Can you copy out the data exactly? Leave the images out.

######

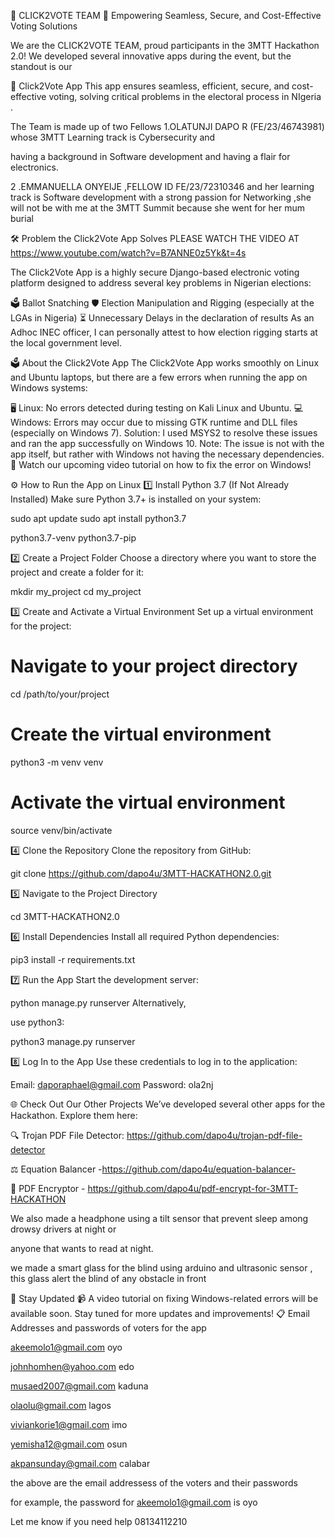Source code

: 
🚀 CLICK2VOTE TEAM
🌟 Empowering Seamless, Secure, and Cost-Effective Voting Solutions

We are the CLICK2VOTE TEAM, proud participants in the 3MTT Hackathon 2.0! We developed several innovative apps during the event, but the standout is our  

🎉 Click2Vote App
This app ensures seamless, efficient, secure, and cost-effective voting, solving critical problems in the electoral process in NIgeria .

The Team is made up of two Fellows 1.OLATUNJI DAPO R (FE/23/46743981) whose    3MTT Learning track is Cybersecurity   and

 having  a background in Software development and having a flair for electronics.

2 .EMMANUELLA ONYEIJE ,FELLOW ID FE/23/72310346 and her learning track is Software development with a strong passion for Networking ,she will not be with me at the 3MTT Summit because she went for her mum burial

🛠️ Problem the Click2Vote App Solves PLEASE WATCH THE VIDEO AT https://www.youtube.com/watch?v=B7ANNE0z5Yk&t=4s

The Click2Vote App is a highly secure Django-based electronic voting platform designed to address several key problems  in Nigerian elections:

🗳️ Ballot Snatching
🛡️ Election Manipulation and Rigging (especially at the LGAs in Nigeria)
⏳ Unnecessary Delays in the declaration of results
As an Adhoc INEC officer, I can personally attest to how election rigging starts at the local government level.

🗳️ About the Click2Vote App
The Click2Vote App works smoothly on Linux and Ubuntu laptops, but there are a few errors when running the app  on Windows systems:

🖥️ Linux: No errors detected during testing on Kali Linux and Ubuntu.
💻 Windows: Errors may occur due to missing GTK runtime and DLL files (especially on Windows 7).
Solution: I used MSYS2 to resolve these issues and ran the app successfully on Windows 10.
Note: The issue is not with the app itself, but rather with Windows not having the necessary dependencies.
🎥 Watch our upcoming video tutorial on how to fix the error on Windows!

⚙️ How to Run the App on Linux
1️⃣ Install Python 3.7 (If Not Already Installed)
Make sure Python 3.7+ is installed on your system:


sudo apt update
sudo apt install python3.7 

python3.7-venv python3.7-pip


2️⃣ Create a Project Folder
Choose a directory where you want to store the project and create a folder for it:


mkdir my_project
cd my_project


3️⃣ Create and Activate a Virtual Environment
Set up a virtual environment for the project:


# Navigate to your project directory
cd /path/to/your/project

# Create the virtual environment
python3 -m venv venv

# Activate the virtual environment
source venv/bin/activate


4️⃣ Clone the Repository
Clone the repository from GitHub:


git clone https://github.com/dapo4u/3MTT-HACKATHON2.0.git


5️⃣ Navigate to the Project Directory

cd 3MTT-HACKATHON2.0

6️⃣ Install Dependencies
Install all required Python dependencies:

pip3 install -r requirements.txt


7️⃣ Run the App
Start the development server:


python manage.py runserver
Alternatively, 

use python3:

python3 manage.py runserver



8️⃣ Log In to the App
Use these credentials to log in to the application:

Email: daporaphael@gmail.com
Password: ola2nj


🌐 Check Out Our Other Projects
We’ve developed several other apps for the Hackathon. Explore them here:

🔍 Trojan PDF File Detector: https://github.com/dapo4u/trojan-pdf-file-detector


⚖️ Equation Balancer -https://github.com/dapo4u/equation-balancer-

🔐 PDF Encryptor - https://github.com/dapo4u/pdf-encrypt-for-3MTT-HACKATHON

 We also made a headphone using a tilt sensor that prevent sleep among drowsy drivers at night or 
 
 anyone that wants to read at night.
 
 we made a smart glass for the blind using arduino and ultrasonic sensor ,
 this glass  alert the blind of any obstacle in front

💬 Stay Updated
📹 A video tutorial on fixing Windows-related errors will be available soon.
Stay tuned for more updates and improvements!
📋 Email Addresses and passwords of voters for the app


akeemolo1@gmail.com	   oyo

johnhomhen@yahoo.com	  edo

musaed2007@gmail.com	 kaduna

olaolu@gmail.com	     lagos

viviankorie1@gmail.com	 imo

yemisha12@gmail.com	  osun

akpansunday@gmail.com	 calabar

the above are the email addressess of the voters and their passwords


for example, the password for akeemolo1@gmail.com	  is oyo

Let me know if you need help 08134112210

######

Task result –
Source code

: 
🚀 CLICK2VOTE TEAM
🌟 Empowering Seamless, Secure, and Cost-Effective Voting Solutions

We are the CLICK2VOTE TEAM, proud participants in the 3MTT Hackathon 2.0! We developed several innovative apps during the event, but the standout is our  

🎉 Click2Vote App
This app ensures seamless, efficient, secure, and cost-effective voting, solving critical problems in the electoral process in NIgeria .

The Team is made up of two Fellows 1.OLATUNJI DAPO R (FE/23/46743981) whose    3MTT Learning track is Cybersecurity   and

 having  a background in Software development and having a flair for electronics.

2 .EMMANUELLA ONYEIJE ,FELLOW ID FE/23/72310346 and her learning track is Software development with a strong passion for Networking ,she will not be with me at the 3MTT Summit because she went for her mum burial

🛠️ Problem the Click2Vote App Solves PLEASE WATCH THE VIDEO AT https://www.youtube.com/watch?v=B7ANNE0z5Yk&t=4s

The Click2Vote App is a highly secure Django-based electronic voting platform designed to address several key problems  in Nigerian elections:

🗳️ Ballot Snatching
🛡️ Election Manipulation and Rigging (especially at the LGAs in Nigeria)
⏳ Unnecessary Delays in the declaration of results
As an Adhoc INEC officer, I can personally attest to how election rigging starts at the local government level.

🗳️ About the Click2Vote App
The Click2Vote App works smoothly on Linux and Ubuntu laptops, but there are a few errors when running the app  on Windows systems:

🖥️ Linux: No errors detected during testing on Kali Linux and Ubuntu.
💻 Windows: Errors may occur due to missing GTK runtime and DLL files (especially on Windows 7).
Solution: I used MSYS2 to resolve these issues and ran the app successfully on Windows 10.
Note: The issue is not with the app itself, but rather with Windows not having the necessary dependencies.
🎥 Watch our upcoming video tutorial on how to fix the error on Windows!

⚙️ How to Run the App on Linux
1️⃣ Install Python 3.7 (If Not Already Installed)
Make sure Python 3.7+ is installed on your system:


sudo apt update
sudo apt install python3.7 

python3.7-venv python3.7-pip


2️⃣ Create a Project Folder
Choose a directory where you want to store the project and create a folder for it:


mkdir my_project
cd my_project


3️⃣ Create and Activate a Virtual Environment
Set up a virtual environment for the project:


# Navigate to your project directory
cd /path/to/your/project

# Create the virtual environment
python3 -m venv venv

# Activate the virtual environment
source venv/bin/activate


4️⃣ Clone the Repository
Clone the repository from GitHub:


git clone https://github.com/dapo4u/3MTT-HACKATHON2.0.git


5️⃣ Navigate to the Project Directory

cd 3MTT-HACKATHON2.0

6️⃣ Install Dependencies
Install all required Python dependencies:

pip3 install -r requirements.txt


7️⃣ Run the App
Start the development server:


python manage.py runserver
Alternatively, 

use python3:

python3 manage.py runserver



8️⃣ Log In to the App
Use these credentials to log in to the application:

Email: daporaphael@gmail.com
Password: ola2nj


🌐 Check Out Our Other Projects
We’ve developed several other apps for the Hackathon. Explore them here:

🔍 Trojan PDF File Detector: https://github.com/dapo4u/trojan-pdf-file-detector


⚖️ Equation Balancer -https://github.com/dapo4u/equation-balancer-

🔐 PDF Encryptor - https://github.com/dapo4u/pdf-encrypt-for-3MTT-HACKATHON

 We also made a headphone using a tilt sensor that prevent sleep among drowsy drivers at night or 
 
 anyone that wants to read at night.
 
 we made a smart glass for the blind using arduino and ultrasonic sensor ,
 this glass  alert the blind of any obstacle in front

💬 Stay Updated
📹 A video tutorial on fixing Windows-related errors will be available soon.
Stay tuned for more updates and improvements!
📋 Email Addresses and passwords of voters for the app


akeemolo1@gmail.com	   oyo

johnhomhen@yahoo.com	  edo

musaed2007@gmail.com	 kaduna

olaolu@gmail.com	     lagos

viviankorie1@gmail.com	 imo

yemisha12@gmail.com	  osun

akpansunday@gmail.com	 calabar

the above are the email addressess of the voters and their passwords


for example, the password for akeemolo1@gmail.com	  is oyo

Let me know if you need help 08134112210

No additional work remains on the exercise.